(AVAILABLE DATA begins)
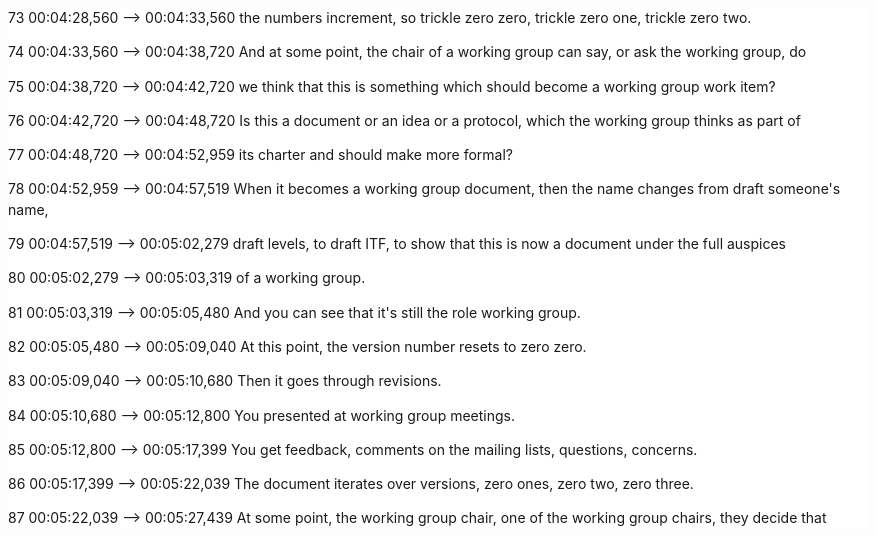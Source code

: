 73
00:04:28,560 --> 00:04:33,560
the numbers increment, so trickle zero zero, trickle zero one, trickle zero two.

74
00:04:33,560 --> 00:04:38,720
And at some point, the chair of a working group can say, or ask the working group, do

75
00:04:38,720 --> 00:04:42,720
we think that this is something which should become a working group work item?

76
00:04:42,720 --> 00:04:48,720
Is this a document or an idea or a protocol, which the working group thinks as part of

77
00:04:48,720 --> 00:04:52,959
its charter and should make more formal?

78
00:04:52,959 --> 00:04:57,519
When it becomes a working group document, then the name changes from draft someone's name,

79
00:04:57,519 --> 00:05:02,279
draft levels, to draft ITF, to show that this is now a document under the full auspices

80
00:05:02,279 --> 00:05:03,319
of a working group.

81
00:05:03,319 --> 00:05:05,480
And you can see that it's still the role working group.

82
00:05:05,480 --> 00:05:09,040
At this point, the version number resets to zero zero.

83
00:05:09,040 --> 00:05:10,680
Then it goes through revisions.

84
00:05:10,680 --> 00:05:12,800
You presented at working group meetings.

85
00:05:12,800 --> 00:05:17,399
You get feedback, comments on the mailing lists, questions, concerns.

86
00:05:17,399 --> 00:05:22,039
The document iterates over versions, zero ones, zero two, zero three.

87
00:05:22,039 --> 00:05:27,439
At some point, the working group chair, one of the working group chairs, they decide that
(AVAILABLE DATA ends)
### PROBLEM DETAILS
From the records above, retype only the lines starting at the line that contains "00:05:03,319 --> 00:05:05,480" and ending at the line that contains "00:05:22,039 --> 00:05:27,439", both included.

### OUTPUT
00:05:03,319 --> 00:05:05,480
And you can see that it's still the role working group.

82
00:05:05,480 --> 00:05:09,040
At this point, the version number resets to zero zero.

83
00:05:09,040 --> 00:05:10,680
Then it goes through revisions.

84
00:05:10,680 --> 00:05:12,800
You presented at working group meetings.

85
00:05:12,800 --> 00:05:17,399
You get feedback, comments on the mailing lists, questions, concerns.

86
00:05:17,399 --> 00:05:22,039
The document iterates over versions, zero ones, zero two, zero three.

87
00:05:22,039 --> 00:05:27,439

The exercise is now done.